In the entries that follow, find the line containing "We have discovered", then output exactly every line from the first through that one.

> _Data section_
▬▬▬

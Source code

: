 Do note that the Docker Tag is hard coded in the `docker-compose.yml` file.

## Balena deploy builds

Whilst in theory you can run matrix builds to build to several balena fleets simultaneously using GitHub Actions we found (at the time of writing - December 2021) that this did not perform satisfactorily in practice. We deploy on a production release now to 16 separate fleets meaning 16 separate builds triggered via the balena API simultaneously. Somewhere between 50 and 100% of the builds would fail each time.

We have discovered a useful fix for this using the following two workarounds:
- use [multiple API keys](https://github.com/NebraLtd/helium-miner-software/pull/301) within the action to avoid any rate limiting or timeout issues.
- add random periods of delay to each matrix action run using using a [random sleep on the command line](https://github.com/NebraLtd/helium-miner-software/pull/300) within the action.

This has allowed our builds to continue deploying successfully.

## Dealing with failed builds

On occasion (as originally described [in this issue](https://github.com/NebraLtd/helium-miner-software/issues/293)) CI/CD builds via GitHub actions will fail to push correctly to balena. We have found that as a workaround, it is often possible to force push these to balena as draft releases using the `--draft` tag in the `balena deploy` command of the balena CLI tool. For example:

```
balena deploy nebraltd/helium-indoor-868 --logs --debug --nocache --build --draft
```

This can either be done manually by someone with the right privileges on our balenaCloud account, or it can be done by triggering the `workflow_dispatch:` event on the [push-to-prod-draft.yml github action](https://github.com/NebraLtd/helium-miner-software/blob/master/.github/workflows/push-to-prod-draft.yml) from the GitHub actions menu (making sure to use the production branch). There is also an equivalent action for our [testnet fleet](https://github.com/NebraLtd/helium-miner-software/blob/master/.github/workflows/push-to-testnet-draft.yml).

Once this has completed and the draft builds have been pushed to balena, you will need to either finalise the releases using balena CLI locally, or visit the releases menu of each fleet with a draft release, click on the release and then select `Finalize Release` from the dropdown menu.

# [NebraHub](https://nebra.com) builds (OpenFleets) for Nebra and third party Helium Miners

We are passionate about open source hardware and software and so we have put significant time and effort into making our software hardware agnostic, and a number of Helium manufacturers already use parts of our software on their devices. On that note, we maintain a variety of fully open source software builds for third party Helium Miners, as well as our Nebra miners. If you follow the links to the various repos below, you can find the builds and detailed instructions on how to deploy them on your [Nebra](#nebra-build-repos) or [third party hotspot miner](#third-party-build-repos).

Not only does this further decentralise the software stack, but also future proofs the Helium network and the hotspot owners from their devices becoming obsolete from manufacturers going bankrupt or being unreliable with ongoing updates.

▬▬▬

> _Exercise solution_
Source code

: Do note that the Docker Tag is hard coded in the `docker-compose.yml` file.

## Balena deploy builds

Whilst in theory you can run matrix builds to build to several balena fleets simultaneously using GitHub Actions we found (at the time of writing - December 2021) that this did not perform satisfactorily in practice. We deploy on a production release now to 16 separate fleets meaning 16 separate builds triggered via the balena API simultaneously. Somewhere between 50 and 100% of the builds would fail each time.

We have discovered a useful fix for this using the following two workarounds:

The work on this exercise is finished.